Rangarjan Mohan Kumaramangalam

A few days ago , Mylapore’s very own auditor and Editor of Thuglak, Mr. Gurumurthy, had written in these columns of the untold benefits of the great indian circus that was demonetisation. His intentions while undoubtable, his facts seemed to be drawn from a post-truth world. This article intends to set the record straight on a number of these facts and also iterate some fundamentals of economics that the erudite auditor seems to have forgotten.

Local politics, not national policies

In his article, Mr. Gurumurthy seems to confuse electoral wins in the local body elections of BJP run states with the public’s ringing endorsement for demonetisation. This reminds me of the central government’s own comical attempts to show public support for their scheme by publishing results of a biased survey to a skewed sample of mobile app users. The correlation between national policy and the results of local body elections in any state is non-existent at best. In a similar vein, Mr. Gurumurthy only mentions assembly election victories in states where the Congress party and/or its alliance partners faced anti incumbency. I cannot find fault with him for mentioning Goa and Manipur though. They are probably the only states where demonetisation had a positive impact on interested parties who were remonetised in a successful bid to form government.

Real Estate, Gold and Stocks

The crux of Mr. Gurumurthy’s argument on the benefits of demonetisation is that the wide distribution of high value currency is the driving force behind the unreasonable inflation in the Indian consumer’s basket of staple assets. These assets are gold, real estate and stocks. First, it is important to realise that it is not the denomination of a currency that determines inflation but rather the increase or decrease in the money supply, of which only a small portion is in the form of currency. Second, the valuation of each of the aforementioned assets is in no way connected to the presence of high value notes. Real estate price inflation is largely dependent upon demand and supply.

The phenomenal growth in personal income during 2004-2014 lead to excess demand over supply leading to increase of prices. In fact, real estate prices began to collapse in India from 2014 when personal income had started to decline and the real estate sector’s euphoria had created an oversupply.

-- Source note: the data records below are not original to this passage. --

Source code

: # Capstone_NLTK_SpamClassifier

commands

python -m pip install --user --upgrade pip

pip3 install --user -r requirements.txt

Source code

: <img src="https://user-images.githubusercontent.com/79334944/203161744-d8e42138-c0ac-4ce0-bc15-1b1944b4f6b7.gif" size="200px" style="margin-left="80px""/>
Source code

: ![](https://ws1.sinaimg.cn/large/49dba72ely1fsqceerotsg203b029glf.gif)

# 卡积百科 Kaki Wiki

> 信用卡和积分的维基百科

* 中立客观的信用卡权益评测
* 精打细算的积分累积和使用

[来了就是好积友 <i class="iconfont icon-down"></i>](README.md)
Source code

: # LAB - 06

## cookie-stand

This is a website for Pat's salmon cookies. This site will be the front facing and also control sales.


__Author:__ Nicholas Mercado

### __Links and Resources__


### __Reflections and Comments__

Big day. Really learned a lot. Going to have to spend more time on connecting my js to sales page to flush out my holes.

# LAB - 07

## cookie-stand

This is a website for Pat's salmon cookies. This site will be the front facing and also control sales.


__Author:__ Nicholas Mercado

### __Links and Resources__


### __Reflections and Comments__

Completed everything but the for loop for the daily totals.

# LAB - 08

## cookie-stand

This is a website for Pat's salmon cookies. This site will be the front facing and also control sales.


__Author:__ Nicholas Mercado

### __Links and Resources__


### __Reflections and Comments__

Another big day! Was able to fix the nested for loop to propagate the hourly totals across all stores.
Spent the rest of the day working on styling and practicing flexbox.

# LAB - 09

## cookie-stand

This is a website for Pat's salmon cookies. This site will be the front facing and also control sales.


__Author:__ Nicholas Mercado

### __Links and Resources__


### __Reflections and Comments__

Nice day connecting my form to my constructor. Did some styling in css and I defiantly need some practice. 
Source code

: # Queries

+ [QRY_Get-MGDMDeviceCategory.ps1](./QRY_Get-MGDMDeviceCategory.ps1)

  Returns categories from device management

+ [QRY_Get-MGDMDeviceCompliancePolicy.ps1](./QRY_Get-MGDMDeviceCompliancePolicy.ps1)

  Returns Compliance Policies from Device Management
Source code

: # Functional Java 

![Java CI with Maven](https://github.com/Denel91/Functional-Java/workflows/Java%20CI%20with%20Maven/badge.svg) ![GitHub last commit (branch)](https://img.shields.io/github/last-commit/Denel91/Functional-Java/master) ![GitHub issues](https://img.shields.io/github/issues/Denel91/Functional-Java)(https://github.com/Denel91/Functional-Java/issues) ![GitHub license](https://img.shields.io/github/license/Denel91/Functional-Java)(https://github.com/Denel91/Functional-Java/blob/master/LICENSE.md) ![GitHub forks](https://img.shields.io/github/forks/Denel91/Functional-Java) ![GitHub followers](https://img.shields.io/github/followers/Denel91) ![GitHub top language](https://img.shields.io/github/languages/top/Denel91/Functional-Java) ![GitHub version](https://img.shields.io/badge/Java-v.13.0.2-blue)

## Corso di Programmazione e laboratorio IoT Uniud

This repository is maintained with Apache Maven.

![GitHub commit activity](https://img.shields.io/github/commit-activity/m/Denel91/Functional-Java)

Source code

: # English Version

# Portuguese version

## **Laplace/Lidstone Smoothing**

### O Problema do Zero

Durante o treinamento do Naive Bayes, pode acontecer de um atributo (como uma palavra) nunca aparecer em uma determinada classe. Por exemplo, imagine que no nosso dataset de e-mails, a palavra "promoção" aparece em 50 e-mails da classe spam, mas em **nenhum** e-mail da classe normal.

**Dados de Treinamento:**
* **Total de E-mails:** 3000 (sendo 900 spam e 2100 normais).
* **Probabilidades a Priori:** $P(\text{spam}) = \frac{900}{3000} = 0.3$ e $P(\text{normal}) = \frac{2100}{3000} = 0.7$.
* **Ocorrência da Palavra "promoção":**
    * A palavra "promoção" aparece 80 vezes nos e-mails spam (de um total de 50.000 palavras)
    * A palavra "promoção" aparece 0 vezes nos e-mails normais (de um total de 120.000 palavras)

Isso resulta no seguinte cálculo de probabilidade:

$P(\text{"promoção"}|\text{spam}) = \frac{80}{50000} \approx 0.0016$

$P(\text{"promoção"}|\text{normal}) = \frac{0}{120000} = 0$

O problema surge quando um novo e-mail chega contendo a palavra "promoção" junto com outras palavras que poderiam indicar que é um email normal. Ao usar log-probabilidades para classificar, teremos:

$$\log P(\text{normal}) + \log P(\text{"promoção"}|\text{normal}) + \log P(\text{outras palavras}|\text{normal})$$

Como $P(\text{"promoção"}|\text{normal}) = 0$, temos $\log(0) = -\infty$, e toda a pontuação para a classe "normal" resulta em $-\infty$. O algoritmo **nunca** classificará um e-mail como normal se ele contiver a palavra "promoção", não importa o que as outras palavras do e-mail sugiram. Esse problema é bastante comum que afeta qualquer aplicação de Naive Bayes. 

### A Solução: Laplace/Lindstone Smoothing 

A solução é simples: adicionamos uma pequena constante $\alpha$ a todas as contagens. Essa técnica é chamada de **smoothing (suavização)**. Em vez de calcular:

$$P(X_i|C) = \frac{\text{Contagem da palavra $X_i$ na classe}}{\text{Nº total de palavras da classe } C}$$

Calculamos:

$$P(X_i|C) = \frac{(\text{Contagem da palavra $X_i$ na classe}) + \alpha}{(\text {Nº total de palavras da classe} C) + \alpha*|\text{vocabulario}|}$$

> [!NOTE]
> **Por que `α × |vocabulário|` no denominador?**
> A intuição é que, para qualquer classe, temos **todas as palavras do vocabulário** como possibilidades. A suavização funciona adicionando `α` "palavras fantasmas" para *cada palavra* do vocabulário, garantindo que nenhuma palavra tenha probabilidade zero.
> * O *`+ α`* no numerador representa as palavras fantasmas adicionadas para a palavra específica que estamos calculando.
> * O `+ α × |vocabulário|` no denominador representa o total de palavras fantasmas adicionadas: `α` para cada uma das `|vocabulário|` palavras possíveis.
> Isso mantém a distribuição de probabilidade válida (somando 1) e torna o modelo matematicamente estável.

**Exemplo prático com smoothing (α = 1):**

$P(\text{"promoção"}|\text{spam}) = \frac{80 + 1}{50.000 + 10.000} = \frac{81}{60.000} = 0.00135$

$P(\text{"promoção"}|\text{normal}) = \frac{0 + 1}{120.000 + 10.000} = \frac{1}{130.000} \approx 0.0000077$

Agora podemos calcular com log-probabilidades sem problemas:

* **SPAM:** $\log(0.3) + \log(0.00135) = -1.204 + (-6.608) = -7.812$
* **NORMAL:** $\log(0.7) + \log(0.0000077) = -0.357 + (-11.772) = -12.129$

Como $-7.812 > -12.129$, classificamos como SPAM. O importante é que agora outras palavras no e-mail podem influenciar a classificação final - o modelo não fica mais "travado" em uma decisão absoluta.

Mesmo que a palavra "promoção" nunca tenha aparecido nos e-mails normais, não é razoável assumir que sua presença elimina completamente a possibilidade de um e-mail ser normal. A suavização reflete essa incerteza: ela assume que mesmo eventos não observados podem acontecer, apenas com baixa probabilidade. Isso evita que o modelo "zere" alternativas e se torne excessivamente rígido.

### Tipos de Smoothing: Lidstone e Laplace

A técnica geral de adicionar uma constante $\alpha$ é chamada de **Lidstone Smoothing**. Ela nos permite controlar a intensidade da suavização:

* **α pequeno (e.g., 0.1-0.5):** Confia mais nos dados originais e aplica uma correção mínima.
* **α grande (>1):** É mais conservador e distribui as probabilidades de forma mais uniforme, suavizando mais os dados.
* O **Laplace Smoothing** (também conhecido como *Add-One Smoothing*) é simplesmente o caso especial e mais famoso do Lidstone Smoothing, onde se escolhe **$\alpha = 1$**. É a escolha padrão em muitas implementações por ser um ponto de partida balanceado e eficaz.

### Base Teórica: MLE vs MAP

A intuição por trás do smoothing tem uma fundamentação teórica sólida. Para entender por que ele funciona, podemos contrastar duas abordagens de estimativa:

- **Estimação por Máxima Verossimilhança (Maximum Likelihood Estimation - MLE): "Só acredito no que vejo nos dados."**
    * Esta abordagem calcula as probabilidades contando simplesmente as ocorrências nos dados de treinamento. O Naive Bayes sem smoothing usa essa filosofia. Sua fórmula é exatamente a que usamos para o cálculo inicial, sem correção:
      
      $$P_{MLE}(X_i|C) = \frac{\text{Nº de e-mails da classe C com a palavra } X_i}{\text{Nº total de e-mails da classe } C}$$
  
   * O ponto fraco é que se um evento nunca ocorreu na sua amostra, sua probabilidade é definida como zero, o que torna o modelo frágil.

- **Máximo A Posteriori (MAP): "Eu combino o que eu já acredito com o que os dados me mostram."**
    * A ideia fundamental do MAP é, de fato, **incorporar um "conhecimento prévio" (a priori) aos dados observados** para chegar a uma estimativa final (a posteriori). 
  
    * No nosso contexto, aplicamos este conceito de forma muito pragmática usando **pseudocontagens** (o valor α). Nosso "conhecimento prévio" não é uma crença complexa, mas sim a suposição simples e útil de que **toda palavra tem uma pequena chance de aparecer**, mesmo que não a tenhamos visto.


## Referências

Similarly, gold prices are determined internationally. The steady increase in the price of gold was due to quantitative easing in the developed world, where investors flocked to inflation protection assets. A steady depreciation of the rupee meant that the price of the gold did not fall in India while it corrected worldwide. As far as stocks go, I am not sure how the stock market relates to high value notes when most of the volume is driven through digital transactions. Had the government chosen to ban or curb participatory notes, the impact on the market would be far more profound.